Mia is VERY food motivated as well so hopefully she will follow in Lola's footsteps! Thanks again for the advice!! 



allheart said:


> Krystal, I feel your pain. My "son" Flakey (RIP), we had for 15 wonderful glorious years. And oh I know the under the bed situation oh too well. If a behavoriist is not possible, then, keep the bedroom doors closed so that Mia can not get under there. When my Flakey would do that, hubby had to take away the mattress, then the box spring, and then there was Flakey, looking like uh oh. So avoid Mia getting under the bed or any type of area, that she finds confidment. Then work slowly with her. Get a toy, if Mia, knows how to sit, tell her sit (this will make her work for the toy) Give her the toy, let her play, then minutes later, try and get from her while saying "leave". I would do this as a training session in a room where she has no place to hide with the toy. I would not do it and give her a treat, but great praise, when she does leave it. Then you give it back to her, and start over again.
> 
> I'm nooooooooooooooooooooooo expert,but my dear boy Flakey taught hubby and I lots of things.
> 
> My Mia, in the beginning, when she was a pup, she would not let me take her chewy. So I used the above method, and it worked. Now I have no problem. All of this is done with a calm, loving voice, but in a way they know this is "training". I hope this helps. Like I said, I am not an expert. I wish you much luck and there definetlhy is hope


Thank so you much for the advice! I have had to take apart the matress and the box spring SO many times!! She ran under there once with an entire pastry!! She ate the WHOLE thing before I could get the bed apart! I try keeping the doors closed but I will definately be more aware of it and start working more with her... She isnt very motivated when it comes to her toys so I am going to have to find something she will "trade" me that she doesnt want to give up!



NewtoMalts said:


> Just sharing something that I'm currently learning: Dogs & especially Maltese  have a great ability to pick up on our mood or energy. Be aware of how you are feeling when you get into situations like the under the bed scenario. I have seen night and day differences in Abbey's reaction to my commands after our trainer pointed out to me that I was actually getting a bit frustrated and got me to relax, then give the same command. I used the same words, tone and body actions, but mentally relaxed first and she reacted completely differently. The amazing thing to me was that I wasn't even aware of my energy level until he pointed it out. Anyway, my 2cents worth, just something to keep in mind along with the great advice above.
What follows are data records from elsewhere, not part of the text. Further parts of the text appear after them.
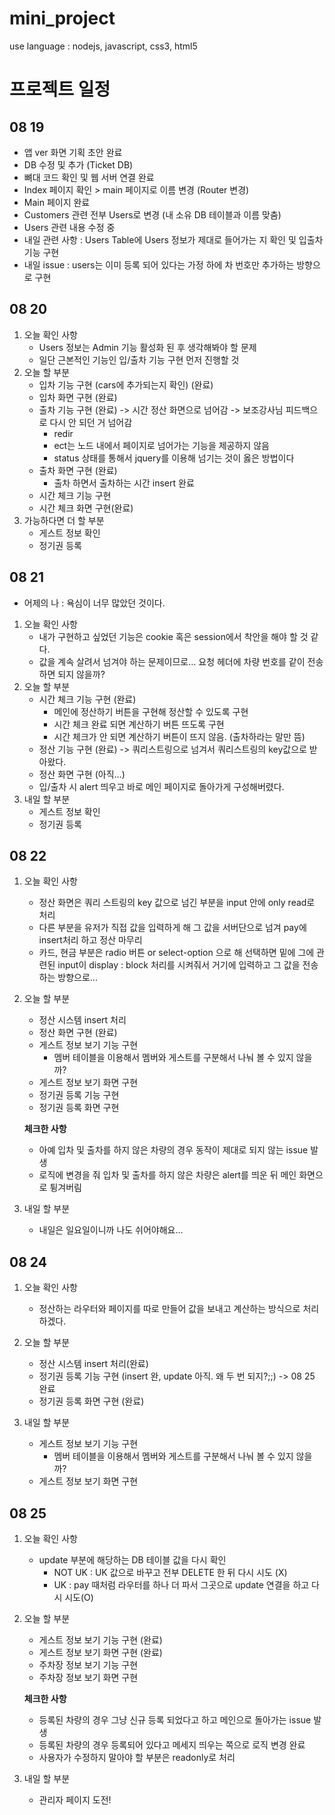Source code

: # mini_project
use language : nodejs, javascript, css3, html5



# 프로젝트 일정

## 08 19

- 앱 ver 화면 기획 초안 완료
- DB 수정 및 추가 (Ticket DB)
- 뼈대 코드 확인 및 웹 서버 연결 완료
- Index 페이지 확인 > main 페이지로 이름 변경 (Router 변경)
- Main 페이지 완료
- Customers 관련 전부 Users로 변경 (내 소유 DB 테이블과 이름 맞춤)
- Users 관련 내용 수정 중
- 내일 관련 사항 : Users Table에 Users 정보가 제대로 들어가는 지 확인 및 입출차 기능 구현
- 내일 issue : users는 이미 등록 되어 있다는 가정 하에  차 번호만 추가하는 방향으로 구현



## 08 20

1. 오늘 확인 사항 
   - Users 정보는 Admin 기능 활성화 된 후 생각해봐야 할 문제
   - 일단 근본적인 기능인 입/출차 기능 구현 먼저 진행할 것
2. 오늘 할 부분
   - 입차 기능 구현 (cars에 추가되는지 확인) (완료)
   - 입차 화면 구현 (완료)
   - 출차 기능 구현 (완료) -> 시간 정산 화면으로 넘어감 -> 보조강사님 피드백으로 다시 안 되던 거 넘어감
     - redir
     - ect는 노드 내에서 페이지로 넘어가는 기능을 제공하지 않음
     - status 상태를 통해서 jquery를 이용해 넘기는 것이 옳은 방법이다
   - 출차 화면 구현 (완료)
     - 출차 하면서 출차하는 시간 insert 완료
   - 시간 체크 기능 구현
   - 시간 체크 화면 구현(완료)
3. 가능하다면 더 할 부분
   - 게스트 정보 확인
   - 정기권 등록



## 08 21

- 어제의 나 : 욕심이 너무 많았던 것이다.

1. 오늘 확인 사항 
   - 내가 구현하고 싶었던 기능은 cookie 혹은 session에서 착안을 해야 할 것 같다.
   - 값을 계속 살려서 넘겨야 하는 문제이므로... 요청 헤더에 차량 번호를 같이 전송하면 되지 않을까?
2. 오늘 할 부분
   - 시간 체크 기능 구현 (완료)
     - 메인에 정산하기 버튼을 구현해 정산할 수 있도록 구현
     - 시간 체크 완료 되면 계산하기 버튼 뜨도록 구현
     - 시간 체크가 안 되면 계산하기 버튼이 뜨지 않음. (출차하라는 말만 뜸)
   - 정산 기능 구현 (완료) -> 쿼리스트링으로 넘겨서 쿼리스트링의 key값으로 받아왔다.
   - 정산 화면 구현 (아직...)
   - 입/출차 시 alert 띄우고 바로 메인 페이지로 돌아가게 구성해버렸다.
3. 내일 할 부분
   - 게스트 정보 확인
   - 정기권 등록



## 08 22

1. 오늘 확인 사항

   - 정산 화면은 쿼리 스트링의 key 값으로 넘긴 부분을 input 안에 only read로 처리
   - 다른 부분을 유저가 직접 값을 입력하게 해 그 값을 서버단으로 넘겨 pay에 insert처리 하고 정산 마무리
   - 카드, 현금 부분은 radio 버튼 or select-option 으로 해 선택하면 밑에 그에 관련된 input이 display : block 처리를 시켜줘서 거기에 입력하고 그 값을 전송하는 방향으로...

2. 오늘 할 부분

   - 정산 시스템 insert 처리
   - 정산 화면 구현 (완료)
   - 게스트 정보 보기 기능 구현
     - 멤버 테이블을 이용해서 멤버와 게스트를 구분해서 나눠 볼 수 있지 않을까?
   - 게스트 정보 보기 화면 구현
   - 정기권 등록 기능 구현
   - 정기권 등록 화면 구현

   **체크한 사항**

   - 아예 입차 및 출차를 하지 않은 차량의 경우 동작이 제대로 되지 않는 issue 발생
   - 로직에 변경을 줘 입차 및 출차를 하지 않은 차량은 alert를 띄운 뒤 메인 화면으로 튕겨버림

3. 내일 할 부분

   - 내일은 일요일이니까 나도 쉬어야해요...



## 08 24

1. 오늘 확인 사항

   - 정산하는 라우터와 페이지를 따로 만들어 값을 보내고 계산하는 방식으로 처리하겠다.

2. 오늘 할 부분

   - 정산 시스템 insert 처리(완료)
   - 정기권 등록 기능 구현 (insert 완, update 아직. 왜 두 번 되지?;;) -> 08 25 완료
   - 정기권 등록 화면 구현 (완료)

3. 내일 할 부분

   - 게스트 정보 보기 기능 구현
     - 멤버 테이블을 이용해서 멤버와 게스트를 구분해서 나눠 볼 수 있지 않을까?
   - 게스트 정보 보기 화면 구현


## 08 25

1. 오늘 확인 사항

   - update 부분에 해당하는 DB 테이블 값을 다시 확인
     - NOT UK : UK 값으로 바꾸고 전부 DELETE 한 뒤 다시 시도 (X)
     - UK : pay 때처럼 라우터를 하나 더 파서 그곳으로 update 연결을 하고 다시 시도(O)

2. 오늘 할 부분

   - 게스트 정보 보기 기능 구현 (완료)
   - 게스트 정보 보기 화면 구현 (완료)
   - 주차장 정보 보기 기능 구현
   - 주차장 정보 보기 화면 구현

   **체크한 사항**

   - 등록된 차량의 경우 그냥 신규 등록 되었다고 하고 메인으로 돌아가는 issue 발생
   - 등록된 차량의 경우 등록되어 있다고 메세지 띄우는 쪽으로 로직 변경 완료
   - 사용자가 수정하지 말아야 할 부분은 readonly로 처리

3. 내일 할 부분

   - 관리자 페이지 도전!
Thank you! I didnt think about that... Looking back I was VERY frustrated, especially after she went under the bed! 



Bailey&Me said:


> Oh no, I'm sorry that you're going through this with Mia  I was just about to recommend the book "Mine" but I see it's been mentioned already - I think that book is a great start. When I first got Bailey, I noticed he was a little possessive of his chewies - he's not aggressive at all but he will growl a little bit if you try to take something away from him. I haven't actually done a lot of formal training for this but what I did do was incorporate things in his daily routine that have helped with his resource guarding issue - kind of like the "nothing in life is free" method. Whenever he gets a toy or treat or a chewie, he needs to do something for it - I usually ask him to "sit" or "down". When I give him his meals, he knows to sit and wait until I say "okay". That helps him to know that I control the good things and he needs to work for them. This helps a lot but he does still do a little bit of guarding when it's something reaaally valuable to him - in those cases, I use the swap method and give him a treat when he drops the item.
> 
> I met Jackie (jmm) recently about Bailey's issue of eating stuff off the ground. She advised me that when he has something in his mouth that he shouldn't, I should act SUPER EXCITED, make a big deal of it like she did something GREAT and then say, let's go get a treat!!!! Then walk really fast towards a very, very special treat...when you're so excited and happy and pumped up, she'll naturally want to follow you to see what wonderful treat you have for her. And then you do the swap. Is Mia food motivated? If so, and if you can find something that she absolutely LOVES, save it for these type of occasions...hopefully that'll work!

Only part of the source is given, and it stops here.